Unfortunately, many researchers found that the Ad vectors elicited an immune response in subjects, reports John Wagner, MD, PhD, a principal researcher at Stanford University School of Medicine, in Stanford, Calif. In an attempt to circumvent this immune response, another study is examining aerosolized, liposome-encapsuled genes as a potential tool for targeted delivery of gene therapy.

Early data suggested that “liposomes were [thought to be] much safer, but it has turned out in the aerosol trial, some patients had flulike reactions to the large amount of DNA-liposome complexes needed for aerosolized treatment of the whole lung,” Wagner says. Future research efforts may involve new forms of chemically restructured liposomes capable of avoiding detection by the immune system.

Two other studies being conducted at Stanford University Medical Center are testing AAV systems in CF patients. In the phase I trial, evidence of successful AAV gene transfer was confirmed by scientists who were able to show that the transduced gene remained viable for up to 70 days. AAV gene therapy was well tolerated, no adverse events were recorded, and no neutralizing effects on immune response were observed, even after repeat delivery.8 “Our phase I trial showed that gene transfer occurred at a fairly high amount,” Wagner says. “More than 10 of cells exhibited gene transfer.” This volume of gene transfer can be sufficient to normalize the intracellular electrolyte fluid balance.
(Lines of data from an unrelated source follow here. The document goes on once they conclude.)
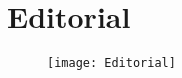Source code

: 
\chapter{Editorial}
\begin{figure}[h]
\centering
\centerline{\texttt{[image: Editorial]} }
\end{figure}
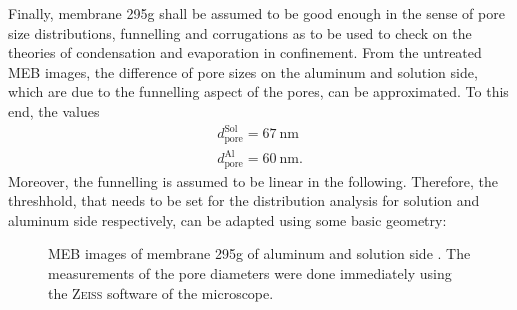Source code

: \documentclass[thesis.tex]{subfiles}
\begin{document}
              Finally, membrane 295g shall be assumed to be good enough in the sense of pore size distributions, funnelling and corrugations as to be used to check on the theories of condensation and evaporation in confinement. From the untreated MEB images, the difference of pore sizes on the aluminum and solution side, which are due to the funnelling aspect of the pores, can be approximated. To this end, the values
              \begin{equation}
                \begin{split}
                  d_\mathrm{pore}^\mathrm{Sol}=\SI{67}{\nano\meter}  \\
                  d_\mathrm{pore}^\mathrm{Al}=\SI{60}{\nano\meter}.
                \end{split}
                \label{eq:295g_pore_sizes}
              \end{equation}
              Moreover, the funnelling is assumed to be linear in the following. Therefore, the threshhold, that needs to be set for the distribution analysis for solution and aluminum side respectively, can be adapted using some basic geometry:
              \medskip

              \begin{figure}[htp]
                \centering
                \hfill
                \caption{MEB images of membrane 295g of aluminum \protect{} and solution side \protect{}. The measurements of the pore diameters were done immediately using the \textsc{Zeiss} software of the microscope.}
                \label{fig:MEB_295g}
              \end{figure}
\end{document}
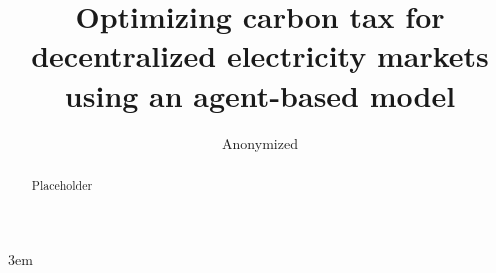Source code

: \documentclass[sigconf]{acmart}
\begin{document}
\emergencystretch 3em

\title{Optimizing carbon tax for decentralized electricity markets using an agent-based model}

%
%
\author{Anonymized}
\renewcommand{\shortauthors}{Anonymized}

\begin{abstract}
 
 Placeholder
 
\end{abstract}




\end{document}
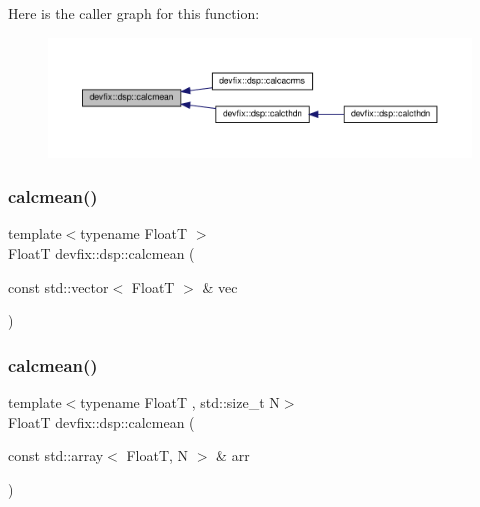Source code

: Here is the caller graph for this function\+:
\nopagebreak
\begin{figure}[H]
\begin{center}
\leavevmode
\includegraphics[width=350pt]{namespacedevfix_1_1dsp_acc73b4642ca4cb49621e76efc6732186_icgraph}
\end{center}
\end{figure}
\mbox{\label{namespacedevfix_1_1dsp_ab8e51dea953cabfc246e2e45fbff010c}} 
\subsubsection{\texorpdfstring{calcmean()}{calcmean()}\hspace{0.1cm}{\footnotesize\ttfamily [2/3]}}
{\footnotesize\ttfamily template$<$typename FloatT $>$ \\
FloatT devfix\+::dsp\+::calcmean (\begin{DoxyParamCaption}\item[{const std\+::vector$<$ FloatT $>$ \&}]{vec }\end{DoxyParamCaption})}

\mbox{\label{namespacedevfix_1_1dsp_a9f44af4b1a42d61d8a52afb7a5628001}} 
\subsubsection{\texorpdfstring{calcmean()}{calcmean()}\hspace{0.1cm}{\footnotesize\ttfamily [3/3]}}
{\footnotesize\ttfamily template$<$typename FloatT , std\+::size\+\_\+t N$>$ \\
FloatT devfix\+::dsp\+::calcmean (\begin{DoxyParamCaption}\item[{const std\+::array$<$ FloatT, N $>$ \&}]{arr }\end{DoxyParamCaption})}

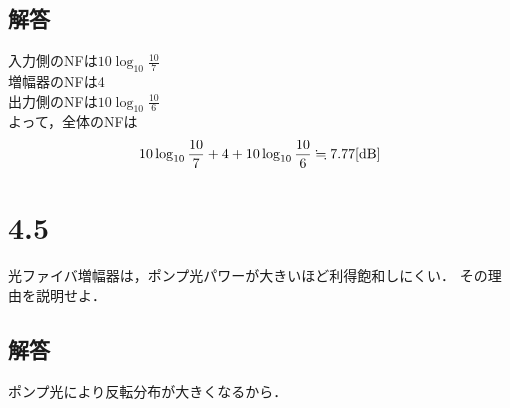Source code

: \subsection*{解答}
\noindent
入力側のNFは$10\log_{10}{\frac{10}{7}}$\\
増幅器のNFは4\\
出力側のNFは$10\log_{10}{\frac{10}{6}}$\\
よって，全体のNFは
\begin{eqnarray*}
    10\log_{10}{\frac{10}{7}}+4+10\log_{10}{\frac{10}{6}}\fallingdotseq 7.77[{\rm dB}]
\end{eqnarray*}

\section*{4.5}
光ファイバ増幅器は，ポンプ光パワーが大きいほど利得飽和しにくい．
その理由を説明せよ．

\subsection*{解答}
ポンプ光により反転分布が大きくなるから．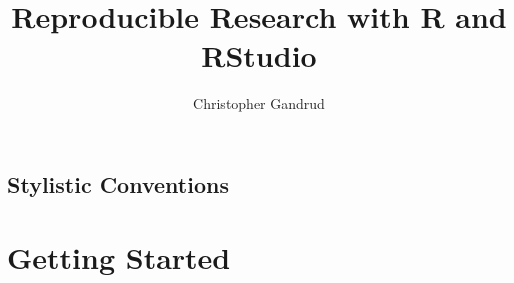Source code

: \documentclass[krantz1]{krantz}
\newcommand{\blankpage}{
	\newpage
	\thispagestyle{empty}
	\mbox{}
	\newpage
}
\begin{document}
\title{Reproducible Research with R and RStudio}

\author{Christopher Gandrud}

\maketitle


\frontmatter

\blankpage
\blankpage
\blankpage
\blankpage





\tableofcontents

\chapter*{Stylistic Conventions}\label{StylisticConventions}










\listoffigures
\listoftables


\mainmatter

\setcounter{page}{1}

\part{Getting Started}
\end{document}
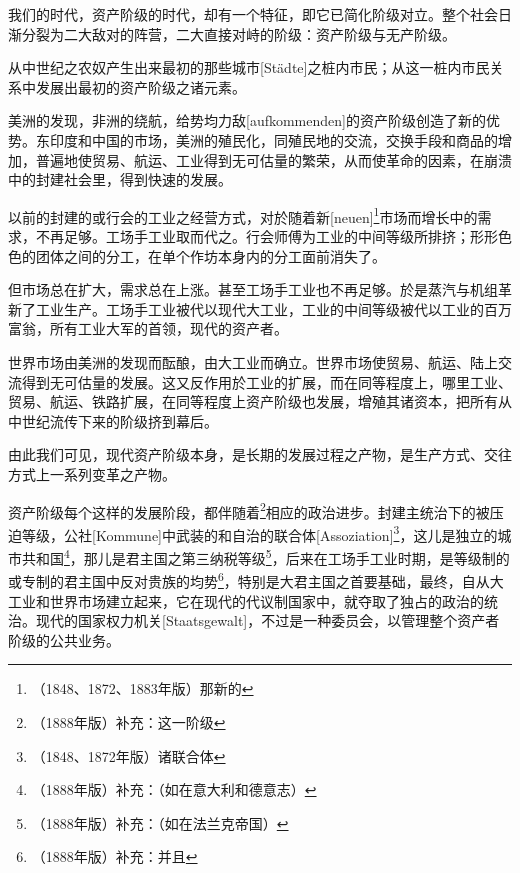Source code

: \documentclass[a4paper,12pt]{ctexart}
\begin{document}
我们的时代，资产阶级的时代，却有一个特征，即它已简化阶级对立。整个社会日渐分裂为二大敌对的阵营，二大直接对峙的阶级：资产阶级与无产阶级。


从中世纪之农奴产生出来最初的那些城市[Städte]之桩内市民；从这一桩内市民关系中发展出最初的资产阶级之诸元素。

美洲的发现，非洲的绕航，给势均力敌[aufkommenden]的资产阶级创造了新的优势。东印度和中国的市场，美洲的殖民化，同殖民地的交流，交换手段和商品的增加，普遍地使贸易、航运、工业得到无可估量的繁荣，从而使革命的因素，在崩溃中的封建社会里，得到快速的发展。

以前的封建的或行会的工业之经营方式，对於随着新[neuen]\footnote{（1848、1872、1883年版）那新的}市场而增长中的需求，不再足够。工场手工业取而代之。行会师傅为工业的中间等级所排挤；形形色色的团体之间的分工，在单个作坊本身内的分工面前消失了。

但市场总在扩大，需求总在上涨。甚至工场手工业也不再足够。於是蒸汽与机组革新了工业生产。工场手工业被代以现代大工业，工业的中间等级被代以工业的百万富翁，所有工业大军的首领，现代的资产者。

世界市场由美洲的发现而酝酿，由大工业而确立。世界市场使贸易、航运、陆上交流得到无可估量的发展。这又反作用於工业的扩展，而在同等程度上，哪里工业、贸易、航运、铁路扩展，在同等程度上资产阶级也发展，增殖其诸资本，把所有从中世纪流传下来的阶级挤到幕后。

由此我们可见，现代资产阶级本身，是长期的发展过程之产物，是生产方式、交往方式上一系列变革之产物。


资产阶级每个这样的发展阶段，都伴随着\footnote{（1888年版）补充：这一阶级}相应的政治进步。封建主统治下的被压迫等级，公社[Kommune]中武装的和自治的联合体[Assoziation]\footnote{（1848、1872年版）诸联合体}，这儿是独立的城市共和国\footnote{（1888年版）补充：（如在意大利和德意志）}，那儿是君主国之第三纳税等级\footnote{（1888年版）补充：（如在法兰克帝国）}，后来在工场手工业时期，是等级制的或专制的君主国中反对贵族的均势\footnote{（1888年版）补充：并且}，特别是大君主国之首要基础，最终，自从大工业和世界市场建立起来，它在现代的代议制国家中，就夺取了独占的政治的统治。现代的国家权力机关[Staatsgewalt]，不过是一种委员会，以管理整个资产者阶级的公共业务。
\end{document}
Stanford scientists are now conducting a phase II trial to assess the impact of gene therapy on sinusitis. “We use the sinus because it has a very similar disease process to [that of] the lung,” Wagner explains. “The supposition is that if the gene therapy helps the clinical disease in the sinus, then it’s likely to help the clinical disease in the lung as well.” Study results should be available later this year, and if the results show promise, the next step would be to conduct phase I aerosol trials of the AAV gene therapy to the lungs, Wagner says.

GENE-ASSIST THERAPY

Another potential therapeutic approach focuses on the abnormal gene product, CFTR. To regulate chloride ion secretion, CFTR needs to traverse the cytoplasm and be properly positioned within the cell membrane lining the airways, a process known as trafficking.9 CF gene mutations cause two functional defects, one that results in most CFTR being destroyed before it reaches the proper cell membrane location, and the second that impairs functionality of CFTR that reaches the membrane, preventing chloride ion transport to the airways.9

Researchers are exploring several drugs that appear to “repair” defective CFTR protein.8 Trials of the drug phenylbutyrate suggest that partial correction of chloride ion transport to the nasal tissues may be possible, while the drug CPX (8-cyclopentyl-1,3-dipropylxanthine) has been shown to interact directly with the 3F508 mutant CFTR to promote chloride ion transport, improving CFTR trafficking.10 Another investigational agent, UTP (uridine phosphatidylglycerol), bypasses the cellular defect and opens an alternate chloride channel. Normalizing chloride concentrations in the airway surface fluids, by whatever means, could improve the activity of endogenous antimicrobial substances that protect against infection.8

CONCLUSION

Today, RCPs can offer the parents of a newborn with CF a message of hope. By the early 21st century, median survival, theoretically, could be into the sixth decade of life,” Fiel says. “Taking a more conservative approach and extrapolating from the progress made in the last few years, we should shortly anticipate expanding median survival of CF patients into their forties,” Fiel says. “Clearly CF has made the turn from a morbid pediatric disease to a disease that allows hope in every sphere.”


Sally Lane is senior editor of RT.

Acknowledgement
The author would like to thank Stanley B. Fiel, MD, FCCP, article consultant, for assistance in preparing this manuscript.